That is, referring to FIG. 1, since the magnitude modulated signal and the phase modulated signal arrive at the power amplifier 140 through independent paths, they have different delay times. The time delay of the magnitude modulated signal is caused by analog elements such as D / A converters and analog filters, and the time delay of the phase modulated signal is generated while passing through D / A converters, analog filters and mixers.

If the power amplifier 140 is a power amplifier having a linear characteristic, the final transmission signal including the discrepancy of the time delay may be represented by Equation 3 below.

는 크기 변조 신호의 시간 지연,

는 위상 변조 신호의 시간 지연,

는 반송파 주파수를 의미한다. In Equation 3,

Is the time delay of the magnitude modulated signal,

Is the time delay of the phase modulated signal,

Denotes a carrier frequency.

The conventional technique for compensating for the delay time mismatch between the time delay of the magnitude modulated signal and the time delay of the phase modulated signal is a technique of estimating the delay time mismatch using the magnitude modulated signal and the phase modulated signal at the power amplifier input. have. This technique performs signal processing such as demodulation and digital conversion of magnitude-modulated and phase-modulated signals through independent paths for delay time estimation. However, this technique adds additional analog delay time mismatch as the magnitude modulated signal and the phase modulated signal pass through independent analog circuits in the process of demodulating and digitally converting the valuable signal from the power amplifier input. Therefore, there is a disadvantage that the accuracy of the delay estimation is not good. The technique also uses cross-correlation to estimate the delay time of the magnitude modulated signal. However, since the magnitude modulation signal has poor correlation characteristics, the delay time estimation result of the magnitude modulation signal using cross-correlation is not accurate.

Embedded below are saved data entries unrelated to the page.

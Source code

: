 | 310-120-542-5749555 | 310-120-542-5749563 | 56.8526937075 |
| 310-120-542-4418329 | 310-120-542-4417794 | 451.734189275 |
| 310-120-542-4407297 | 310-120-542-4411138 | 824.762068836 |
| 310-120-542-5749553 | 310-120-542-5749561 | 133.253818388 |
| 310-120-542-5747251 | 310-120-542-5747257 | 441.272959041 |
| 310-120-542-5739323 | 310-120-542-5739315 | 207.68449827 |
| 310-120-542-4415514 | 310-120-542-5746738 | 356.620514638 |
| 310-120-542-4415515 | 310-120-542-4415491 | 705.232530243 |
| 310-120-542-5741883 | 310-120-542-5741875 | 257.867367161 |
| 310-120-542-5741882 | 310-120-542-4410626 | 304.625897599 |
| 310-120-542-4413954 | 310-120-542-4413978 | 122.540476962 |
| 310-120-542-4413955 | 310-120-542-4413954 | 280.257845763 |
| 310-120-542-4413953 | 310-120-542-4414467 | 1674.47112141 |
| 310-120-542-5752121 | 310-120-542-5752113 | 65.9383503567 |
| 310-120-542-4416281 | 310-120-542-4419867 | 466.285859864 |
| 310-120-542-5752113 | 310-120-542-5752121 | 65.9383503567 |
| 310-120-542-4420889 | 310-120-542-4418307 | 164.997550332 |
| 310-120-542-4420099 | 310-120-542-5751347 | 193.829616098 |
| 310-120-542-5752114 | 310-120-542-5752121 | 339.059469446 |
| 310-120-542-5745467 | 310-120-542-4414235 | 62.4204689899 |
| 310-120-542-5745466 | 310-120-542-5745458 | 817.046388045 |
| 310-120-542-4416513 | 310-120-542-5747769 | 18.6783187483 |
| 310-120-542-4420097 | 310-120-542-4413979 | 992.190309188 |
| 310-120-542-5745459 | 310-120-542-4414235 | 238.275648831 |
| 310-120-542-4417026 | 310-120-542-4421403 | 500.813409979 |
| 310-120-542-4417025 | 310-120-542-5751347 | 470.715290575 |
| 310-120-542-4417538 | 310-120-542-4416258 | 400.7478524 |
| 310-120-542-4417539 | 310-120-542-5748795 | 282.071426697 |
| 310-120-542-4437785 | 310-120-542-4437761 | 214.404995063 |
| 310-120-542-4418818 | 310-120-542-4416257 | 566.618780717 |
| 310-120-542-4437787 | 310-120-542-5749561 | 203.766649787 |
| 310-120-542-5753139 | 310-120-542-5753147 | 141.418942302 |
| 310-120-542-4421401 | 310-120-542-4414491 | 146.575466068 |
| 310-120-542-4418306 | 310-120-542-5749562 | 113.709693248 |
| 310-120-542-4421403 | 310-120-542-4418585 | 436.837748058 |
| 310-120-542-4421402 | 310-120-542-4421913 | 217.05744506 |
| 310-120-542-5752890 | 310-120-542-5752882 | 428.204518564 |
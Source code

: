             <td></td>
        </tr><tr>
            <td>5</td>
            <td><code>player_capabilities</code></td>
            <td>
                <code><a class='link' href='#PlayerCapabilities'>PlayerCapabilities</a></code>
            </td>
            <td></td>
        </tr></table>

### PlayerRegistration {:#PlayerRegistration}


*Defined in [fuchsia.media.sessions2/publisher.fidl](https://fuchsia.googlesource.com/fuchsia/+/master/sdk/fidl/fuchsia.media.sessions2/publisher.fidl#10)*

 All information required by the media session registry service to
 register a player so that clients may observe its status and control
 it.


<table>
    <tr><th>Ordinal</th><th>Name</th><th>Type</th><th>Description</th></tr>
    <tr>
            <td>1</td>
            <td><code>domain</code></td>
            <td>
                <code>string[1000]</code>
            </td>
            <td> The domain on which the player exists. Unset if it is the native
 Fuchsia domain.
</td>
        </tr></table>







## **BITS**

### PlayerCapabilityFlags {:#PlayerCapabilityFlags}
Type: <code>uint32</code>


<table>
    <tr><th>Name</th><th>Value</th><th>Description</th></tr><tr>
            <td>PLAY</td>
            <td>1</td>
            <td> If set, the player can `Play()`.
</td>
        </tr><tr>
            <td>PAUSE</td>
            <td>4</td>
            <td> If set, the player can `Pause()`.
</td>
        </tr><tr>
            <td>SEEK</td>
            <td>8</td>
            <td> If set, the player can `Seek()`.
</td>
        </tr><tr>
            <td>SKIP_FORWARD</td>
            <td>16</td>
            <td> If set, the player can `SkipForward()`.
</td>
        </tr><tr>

As described above, in the general polar transmitter illustrated in FIG. 1, since the magnitude modulated signal and the phase modulated signal are transmitted to the power amplifier through different paths, a delay time mismatch between the magnitude modulated signal and the phase modulated signal occurs inevitably. do. This time delay mismatch causes more and more severe system performance degradation as the bandwidth of the signal increases. Accordingly, the present invention provides a system performance improvement by providing a method and apparatus that can compensate for such time delay mismatch.

In addition, since the present invention demodulates and digitally converts the precious signal from the power amplifier output for estimation of the delay time, additional delay time inconsistency in analog signal processing such as precious signal demodulation and digital conversion does not occur. A method and apparatus are provided that can provide more accurate delay time estimation results.

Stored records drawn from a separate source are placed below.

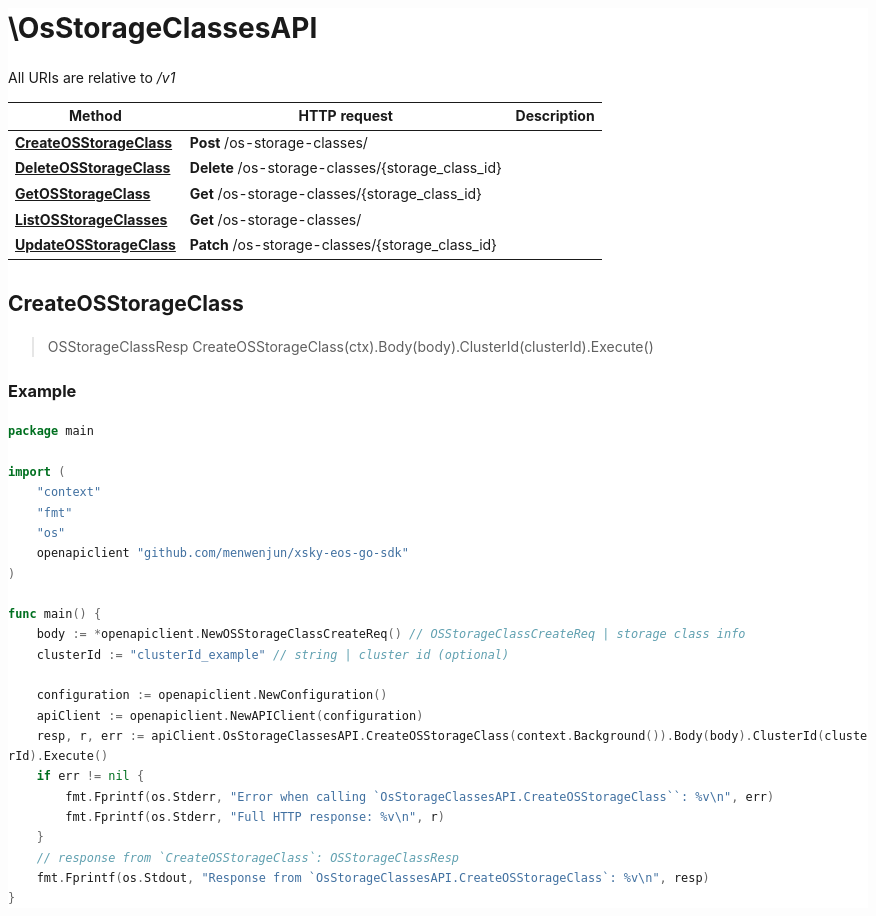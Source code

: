 # \OsStorageClassesAPI

All URIs are relative to */v1*

Method | HTTP request | Description
------------- | ------------- | -------------
[**CreateOSStorageClass**](OsStorageClassesAPI.md#CreateOSStorageClass) | **Post** /os-storage-classes/ | 
[**DeleteOSStorageClass**](OsStorageClassesAPI.md#DeleteOSStorageClass) | **Delete** /os-storage-classes/{storage_class_id} | 
[**GetOSStorageClass**](OsStorageClassesAPI.md#GetOSStorageClass) | **Get** /os-storage-classes/{storage_class_id} | 
[**ListOSStorageClasses**](OsStorageClassesAPI.md#ListOSStorageClasses) | **Get** /os-storage-classes/ | 
[**UpdateOSStorageClass**](OsStorageClassesAPI.md#UpdateOSStorageClass) | **Patch** /os-storage-classes/{storage_class_id} | 



## CreateOSStorageClass

> OSStorageClassResp CreateOSStorageClass(ctx).Body(body).ClusterId(clusterId).Execute()





### Example

```go
package main

import (
	"context"
	"fmt"
	"os"
	openapiclient "github.com/menwenjun/xsky-eos-go-sdk"
)

func main() {
	body := *openapiclient.NewOSStorageClassCreateReq() // OSStorageClassCreateReq | storage class info
	clusterId := "clusterId_example" // string | cluster id (optional)

	configuration := openapiclient.NewConfiguration()
	apiClient := openapiclient.NewAPIClient(configuration)
	resp, r, err := apiClient.OsStorageClassesAPI.CreateOSStorageClass(context.Background()).Body(body).ClusterId(clusterId).Execute()
	if err != nil {
		fmt.Fprintf(os.Stderr, "Error when calling `OsStorageClassesAPI.CreateOSStorageClass``: %v\n", err)
		fmt.Fprintf(os.Stderr, "Full HTTP response: %v\n", r)
	}
	// response from `CreateOSStorageClass`: OSStorageClassResp
	fmt.Fprintf(os.Stdout, "Response from `OsStorageClassesAPI.CreateOSStorageClass`: %v\n", resp)
}
```
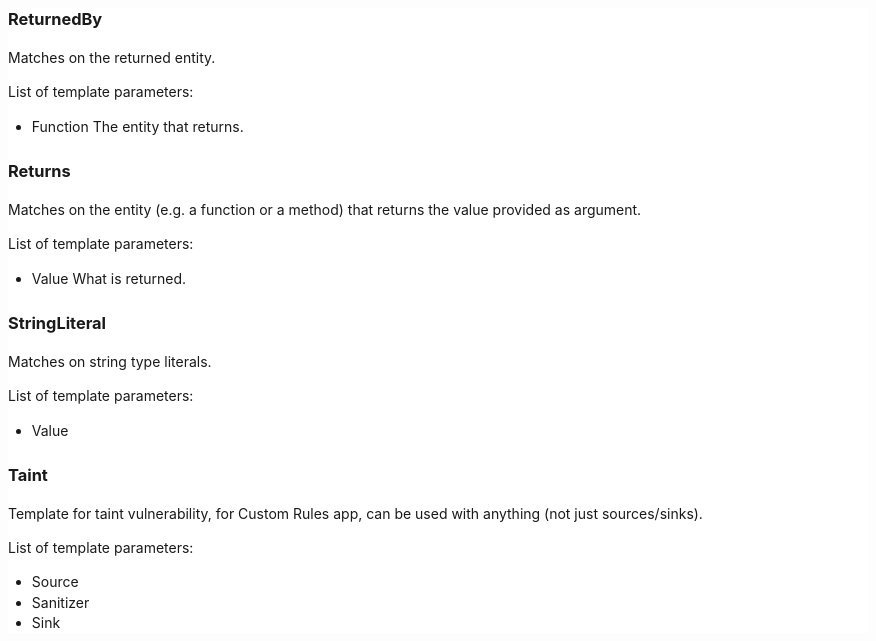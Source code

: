 ### ReturnedBy

Matches on the returned entity.

List of template parameters:

* Function The entity that returns.

### Returns

Matches on the entity (e.g. a function or a method) that returns the value provided as argument.

List of template parameters:

* Value What is returned.

### StringLiteral

Matches on string type literals.

List of template parameters:

* Value

### Taint

Template for taint vulnerability, for Custom Rules app, can be used with anything (not just sources/sinks).

List of template parameters:

* Source
* Sanitizer
* Sink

In addition, the present invention can provide a better performance improvement than the prior art by using a higher performance algorithm without using a cross-correlation method to estimate the delay time of the magnitude modulated signal. And an apparatus.

In addition, when estimating the delay time of the magnitude modulated signal and the phase modulated signal simultaneously using a recursive algorithm, there is a possibility that the estimation result may diverge due to the convergence characteristic of the recursive algorithm. Therefore, when the delay time of the phase modulated signal is estimated by using a recursive algorithm, the present invention estimates the delay time of the initial phase modulated signal by using a cross-correlation method, and estimates the delay. It provides a method and apparatus that can reduce the possibility of divergence by allowing time to be used as an initial value of a recursive algorithm.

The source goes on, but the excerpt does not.